Some entries follow. Reproduce exactly the lines starting at the one with "and analysis with" and stopping after the one with "students learn how".

DATA Start Marker

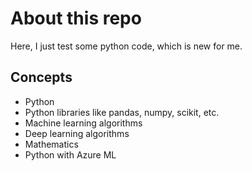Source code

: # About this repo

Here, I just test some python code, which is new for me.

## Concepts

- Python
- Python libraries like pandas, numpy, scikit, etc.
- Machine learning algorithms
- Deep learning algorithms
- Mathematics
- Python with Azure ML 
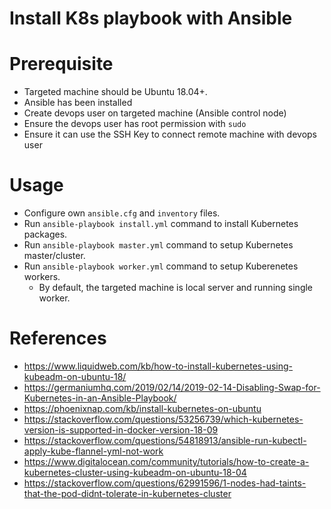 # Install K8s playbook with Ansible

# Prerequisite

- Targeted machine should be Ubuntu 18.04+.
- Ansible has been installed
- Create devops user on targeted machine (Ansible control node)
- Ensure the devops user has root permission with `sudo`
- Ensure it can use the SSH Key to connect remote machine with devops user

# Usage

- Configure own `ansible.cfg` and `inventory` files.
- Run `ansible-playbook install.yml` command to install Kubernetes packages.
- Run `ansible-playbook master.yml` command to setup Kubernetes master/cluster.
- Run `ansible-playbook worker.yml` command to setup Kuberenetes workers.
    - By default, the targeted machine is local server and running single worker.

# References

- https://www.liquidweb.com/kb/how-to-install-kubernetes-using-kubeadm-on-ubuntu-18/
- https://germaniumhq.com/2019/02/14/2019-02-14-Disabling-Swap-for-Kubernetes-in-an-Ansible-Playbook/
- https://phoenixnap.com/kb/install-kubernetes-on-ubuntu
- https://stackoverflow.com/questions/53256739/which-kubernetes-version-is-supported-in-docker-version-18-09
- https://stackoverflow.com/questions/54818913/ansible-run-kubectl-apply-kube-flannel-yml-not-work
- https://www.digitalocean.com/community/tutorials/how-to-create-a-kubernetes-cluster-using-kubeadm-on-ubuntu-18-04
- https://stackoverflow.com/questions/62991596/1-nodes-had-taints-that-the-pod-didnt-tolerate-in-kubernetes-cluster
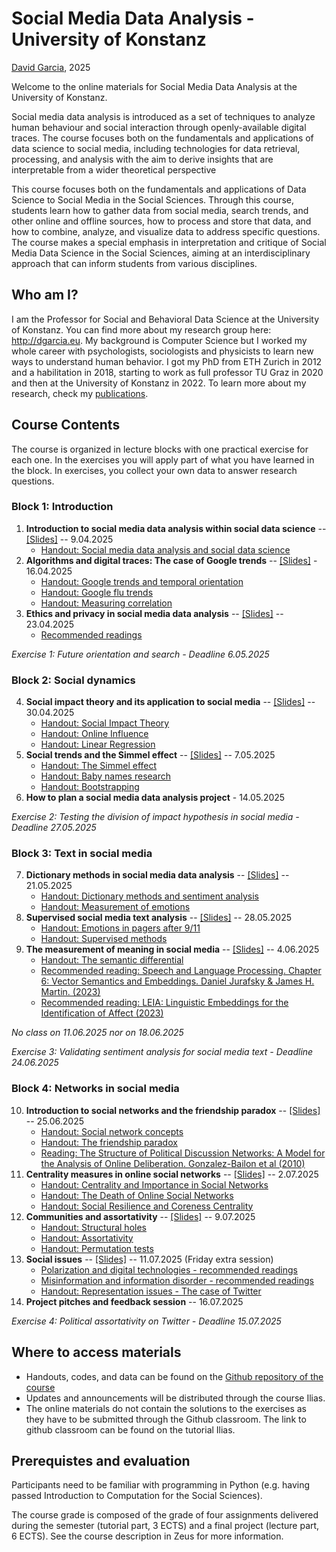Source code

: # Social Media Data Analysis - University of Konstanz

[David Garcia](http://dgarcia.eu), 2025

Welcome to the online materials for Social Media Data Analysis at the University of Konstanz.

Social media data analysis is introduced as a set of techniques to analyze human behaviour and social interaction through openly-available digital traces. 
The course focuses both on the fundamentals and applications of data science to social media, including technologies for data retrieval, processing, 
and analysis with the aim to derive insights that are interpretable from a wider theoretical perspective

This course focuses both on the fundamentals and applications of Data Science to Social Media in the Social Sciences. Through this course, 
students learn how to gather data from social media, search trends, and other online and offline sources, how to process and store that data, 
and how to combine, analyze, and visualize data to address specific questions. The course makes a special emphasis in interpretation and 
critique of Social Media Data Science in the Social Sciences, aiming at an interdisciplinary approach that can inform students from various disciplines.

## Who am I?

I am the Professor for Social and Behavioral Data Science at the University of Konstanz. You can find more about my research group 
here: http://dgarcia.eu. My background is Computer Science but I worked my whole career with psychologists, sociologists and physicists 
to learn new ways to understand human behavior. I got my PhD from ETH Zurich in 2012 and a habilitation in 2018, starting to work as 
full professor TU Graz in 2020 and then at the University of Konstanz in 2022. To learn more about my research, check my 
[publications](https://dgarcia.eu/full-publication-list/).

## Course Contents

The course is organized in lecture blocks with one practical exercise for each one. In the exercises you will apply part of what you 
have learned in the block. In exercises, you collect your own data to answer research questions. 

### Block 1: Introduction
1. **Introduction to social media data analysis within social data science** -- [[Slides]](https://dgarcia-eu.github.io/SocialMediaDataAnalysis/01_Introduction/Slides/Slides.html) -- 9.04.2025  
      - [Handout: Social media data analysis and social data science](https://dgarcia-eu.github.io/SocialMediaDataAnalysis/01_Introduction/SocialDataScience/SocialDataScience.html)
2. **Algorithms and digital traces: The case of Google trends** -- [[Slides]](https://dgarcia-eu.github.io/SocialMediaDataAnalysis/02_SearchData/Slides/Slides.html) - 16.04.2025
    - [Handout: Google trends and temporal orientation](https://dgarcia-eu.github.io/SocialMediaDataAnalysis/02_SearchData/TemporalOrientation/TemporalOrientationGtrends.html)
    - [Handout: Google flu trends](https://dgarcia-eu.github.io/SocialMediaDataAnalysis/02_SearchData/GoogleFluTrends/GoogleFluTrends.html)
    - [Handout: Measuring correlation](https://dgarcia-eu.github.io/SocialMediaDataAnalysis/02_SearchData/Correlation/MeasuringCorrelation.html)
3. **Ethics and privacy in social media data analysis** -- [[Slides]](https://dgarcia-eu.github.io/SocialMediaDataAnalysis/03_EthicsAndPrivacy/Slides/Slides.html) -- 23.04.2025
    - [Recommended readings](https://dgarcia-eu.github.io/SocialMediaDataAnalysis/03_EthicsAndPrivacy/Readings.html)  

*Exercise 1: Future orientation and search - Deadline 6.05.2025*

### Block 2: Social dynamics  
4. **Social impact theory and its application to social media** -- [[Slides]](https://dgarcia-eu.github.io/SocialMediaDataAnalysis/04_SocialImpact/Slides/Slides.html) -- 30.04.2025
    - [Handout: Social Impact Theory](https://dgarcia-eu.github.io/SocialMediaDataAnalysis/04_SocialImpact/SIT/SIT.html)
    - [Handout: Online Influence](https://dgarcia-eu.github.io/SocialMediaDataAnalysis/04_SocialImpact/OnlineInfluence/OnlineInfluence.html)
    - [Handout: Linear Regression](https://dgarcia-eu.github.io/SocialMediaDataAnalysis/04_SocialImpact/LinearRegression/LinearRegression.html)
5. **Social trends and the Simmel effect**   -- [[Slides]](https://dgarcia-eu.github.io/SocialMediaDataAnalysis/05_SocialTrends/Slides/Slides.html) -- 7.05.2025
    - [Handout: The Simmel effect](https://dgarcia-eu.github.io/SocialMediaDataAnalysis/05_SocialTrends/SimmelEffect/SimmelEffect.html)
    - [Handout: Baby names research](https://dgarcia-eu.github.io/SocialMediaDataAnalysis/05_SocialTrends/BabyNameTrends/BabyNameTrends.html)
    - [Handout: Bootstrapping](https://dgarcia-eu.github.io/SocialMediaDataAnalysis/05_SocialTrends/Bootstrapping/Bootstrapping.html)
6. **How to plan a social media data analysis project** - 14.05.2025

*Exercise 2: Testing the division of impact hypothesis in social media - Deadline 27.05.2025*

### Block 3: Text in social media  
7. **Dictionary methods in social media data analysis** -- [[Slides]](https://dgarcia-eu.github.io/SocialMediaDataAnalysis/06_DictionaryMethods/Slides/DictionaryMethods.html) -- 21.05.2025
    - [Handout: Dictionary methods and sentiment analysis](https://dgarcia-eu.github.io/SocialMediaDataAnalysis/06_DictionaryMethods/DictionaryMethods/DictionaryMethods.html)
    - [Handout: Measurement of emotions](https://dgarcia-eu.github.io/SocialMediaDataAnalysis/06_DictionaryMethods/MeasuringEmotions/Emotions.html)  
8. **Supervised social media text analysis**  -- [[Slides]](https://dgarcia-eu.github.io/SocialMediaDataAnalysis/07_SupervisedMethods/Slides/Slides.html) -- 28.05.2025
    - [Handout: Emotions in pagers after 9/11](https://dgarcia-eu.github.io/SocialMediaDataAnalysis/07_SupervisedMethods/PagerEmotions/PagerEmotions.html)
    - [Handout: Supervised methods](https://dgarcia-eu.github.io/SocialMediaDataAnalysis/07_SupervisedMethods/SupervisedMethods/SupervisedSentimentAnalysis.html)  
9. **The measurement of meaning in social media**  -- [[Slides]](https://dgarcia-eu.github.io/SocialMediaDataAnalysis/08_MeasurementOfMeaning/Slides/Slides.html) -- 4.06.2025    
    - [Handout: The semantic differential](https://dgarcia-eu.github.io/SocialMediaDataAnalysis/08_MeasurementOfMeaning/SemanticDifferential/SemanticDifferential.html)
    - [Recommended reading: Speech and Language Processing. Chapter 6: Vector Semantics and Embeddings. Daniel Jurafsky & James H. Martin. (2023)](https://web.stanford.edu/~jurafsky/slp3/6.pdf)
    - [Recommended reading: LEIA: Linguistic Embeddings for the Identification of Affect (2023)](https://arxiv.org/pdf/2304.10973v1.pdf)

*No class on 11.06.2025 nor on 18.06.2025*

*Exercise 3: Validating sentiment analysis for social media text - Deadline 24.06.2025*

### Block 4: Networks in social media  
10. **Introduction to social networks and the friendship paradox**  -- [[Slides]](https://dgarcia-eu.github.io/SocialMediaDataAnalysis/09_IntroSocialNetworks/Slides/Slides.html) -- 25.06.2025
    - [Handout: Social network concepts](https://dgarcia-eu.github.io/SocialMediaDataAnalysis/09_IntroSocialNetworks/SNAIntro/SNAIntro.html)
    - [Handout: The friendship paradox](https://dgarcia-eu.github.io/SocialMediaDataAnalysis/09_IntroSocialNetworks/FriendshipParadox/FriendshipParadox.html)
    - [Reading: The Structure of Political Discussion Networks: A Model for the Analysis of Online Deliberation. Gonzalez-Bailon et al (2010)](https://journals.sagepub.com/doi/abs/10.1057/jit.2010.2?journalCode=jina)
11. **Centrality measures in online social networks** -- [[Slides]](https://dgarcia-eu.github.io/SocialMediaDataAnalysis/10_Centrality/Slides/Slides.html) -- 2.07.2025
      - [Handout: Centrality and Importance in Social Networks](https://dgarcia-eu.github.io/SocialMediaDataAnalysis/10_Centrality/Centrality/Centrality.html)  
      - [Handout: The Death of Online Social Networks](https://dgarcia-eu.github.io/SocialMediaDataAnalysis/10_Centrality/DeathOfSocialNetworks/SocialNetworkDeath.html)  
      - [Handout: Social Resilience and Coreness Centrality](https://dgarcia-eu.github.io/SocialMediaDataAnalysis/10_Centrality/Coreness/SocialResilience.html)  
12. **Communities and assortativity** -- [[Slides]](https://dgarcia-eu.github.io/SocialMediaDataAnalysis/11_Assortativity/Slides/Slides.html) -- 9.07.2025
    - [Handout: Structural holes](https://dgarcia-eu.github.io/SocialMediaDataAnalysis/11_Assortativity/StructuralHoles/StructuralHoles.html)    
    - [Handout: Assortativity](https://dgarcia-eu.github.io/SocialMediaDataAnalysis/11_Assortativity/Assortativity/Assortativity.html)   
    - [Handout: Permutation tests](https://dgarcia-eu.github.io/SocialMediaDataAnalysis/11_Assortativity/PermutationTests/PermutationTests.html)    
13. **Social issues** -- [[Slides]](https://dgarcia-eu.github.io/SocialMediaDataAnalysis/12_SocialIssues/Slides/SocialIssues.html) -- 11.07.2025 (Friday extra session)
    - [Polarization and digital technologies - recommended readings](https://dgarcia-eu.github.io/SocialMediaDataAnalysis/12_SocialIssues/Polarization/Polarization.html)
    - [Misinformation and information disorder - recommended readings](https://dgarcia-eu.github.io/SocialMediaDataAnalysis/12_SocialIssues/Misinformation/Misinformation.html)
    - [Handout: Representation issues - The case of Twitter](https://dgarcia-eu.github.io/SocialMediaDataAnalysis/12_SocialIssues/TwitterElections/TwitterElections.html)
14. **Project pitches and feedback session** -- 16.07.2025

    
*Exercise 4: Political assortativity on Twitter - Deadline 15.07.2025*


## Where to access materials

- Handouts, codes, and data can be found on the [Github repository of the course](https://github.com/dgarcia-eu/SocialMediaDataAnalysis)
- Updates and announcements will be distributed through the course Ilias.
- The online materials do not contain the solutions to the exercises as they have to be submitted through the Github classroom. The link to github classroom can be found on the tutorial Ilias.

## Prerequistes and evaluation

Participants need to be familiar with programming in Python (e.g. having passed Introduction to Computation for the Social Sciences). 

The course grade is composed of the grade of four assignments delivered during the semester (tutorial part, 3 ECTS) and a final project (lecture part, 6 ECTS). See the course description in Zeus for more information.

DATA End Marker

→ SOLVED PROBLEM:
and analysis with the aim to derive insights that are interpretable from a wider theoretical perspective

This course focuses both on the fundamentals and applications of Data Science to Social Media in the Social Sciences. Through this course, 
students learn how to gather data from social media, search trends, and other online and offline sources, how to process and store that data, 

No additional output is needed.